Pandas Method Chaining
Introduction
Method chaining is a way to combine multiple pandas operations together into a single line or statement. It is not necessary to use method chaining, but it can make your code more concise and easier to read. In this post, we will look at how to use method chaining to clean and transform a dataset.
Honestly, since I started using method chaining, I have found it difficult to go back to the old way of writing pandas code. I hope that by the end of this post, you will feel the same way. :)
Let’s get started! First I show how to use method chaining to import a dataset as follows:
Chaining in Python uses () in order to chain methods together. This allows the user to write multiple statements on different lines as showed in the code above.
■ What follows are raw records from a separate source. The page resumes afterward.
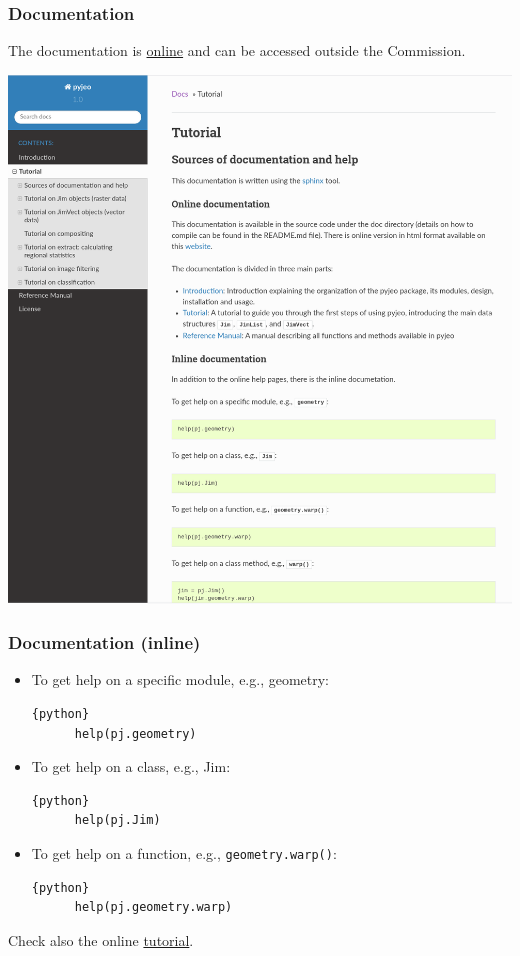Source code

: \documentclass[11pt, handout, aspectratio=169]{beamer}
\begin{document}
\begin{frame}[fragile]
  \frametitle{Documentation}
  \vspace{7mm}

  The documentation is \href{https://jeodpp.jrc.ec.europa.eu/services/processing/pyjeohelp/index.html}{online} and can be accessed outside the Commission.
  \vspace{7mm}
	\begin{center}
		\includegraphics[height=0.7 \textheight]{figures/documentation}
	\end{center}
\end{frame}

\begin{frame}[fragile]
  \frametitle{Documentation (inline)}
  \begin{itemize}
  \item To get help on a specific module, e.g., geometry:
    \begin{lstlisting}{python}
      help(pj.geometry)
    \end{lstlisting}
  \item To get help on a class, e.g., Jim:
    \begin{lstlisting}{python}
      help(pj.Jim)
    \end{lstlisting}
  \item To get help on a function, e.g., \lstinline{geometry.warp()}:
    \begin{lstlisting}{python}
      help(pj.geometry.warp)
    \end{lstlisting}
  \end{itemize}

  \vspace{2mm}
  Check also the online \href{https://jeodpp.jrc.ec.europa.eu/services/processing/pyjeohelp/2_tutorial.html}{tutorial}.
  \vspace{2mm}
\end{frame}
\end{document}
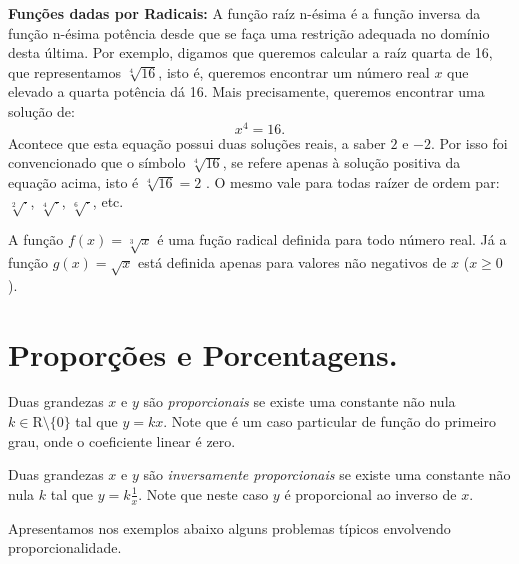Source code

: \noindent\textbf{Funções dadas por Radicais:}  A função raíz n-ésima é a função inversa da função n-ésima potência desde que
se faça  uma restrição adequada no domínio desta última. Por exemplo, digamos que queremos calcular a raíz quarta de
16, que representamos $\sqrt[4]{16}$, isto é, queremos encontrar um número real $x$ que elevado a quarta potência
dá 16. Mais precisamente, queremos encontrar uma solução de:
$$x^4=16.$$
Acontece que esta equação possui duas soluções reais, a saber $2$ e $-2$. Por isso foi convencionado que o símbolo
$\sqrt[4]{16}$, se refere apenas à solução positiva da equação acima, isto é $\sqrt[4]{16}=2$ .
O mesmo vale para todas raízer de ordem par: $\sqrt[2]{\cdot }$, $\sqrt[4]{\cdot}$, $\sqrt[6]{\cdot}$, etc.
\begin{center}
\begin{minipage}{16cm}
\end{minipage}
\end{center}
\begin{exemplo} A função $f(x)=\sqrt[3]{x}$ é uma fução radical definida para todo número real. Já a função $g(x)= \sqrt{x}$
está definida apenas para valores não negativos de $x$ ($x\geq 0$).
\end{exemplo}


\section{Proporções e Porcentagens.}

Duas grandezas $x$ e $y$ são \textit{proporcionais} se existe uma constante não nula $k\in \mbox{R}\setminus \{0\}$ tal que $y=kx$. Note que é um caso particular de função do primeiro grau, onde o coeficiente linear é zero.

Duas grandezas $x$ e $y$ são \textit{inversamente proporcionais} se existe uma constante não nula $k$ tal que $y=k\frac{1}{x}$. Note que neste caso $y$ é proporcional ao inverso de $x$.

Apresentamos nos exemplos abaixo alguns problemas típicos envolvendo proporcionalidade.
On big advantage of chaining is that it allows the user to write more readable code (one command per line) and debugg it more easily (comment out one line at a time). Not using chaining would require the user to write the code as follows:
Using chaining makes the code more readable right?
What I like most about chaining is that it allows the user to write more readable code (one command per line) and debugg it more easily (comment out one line at a time). Especially when working with large datasets, it is very useful to be able to comment out one line at a time.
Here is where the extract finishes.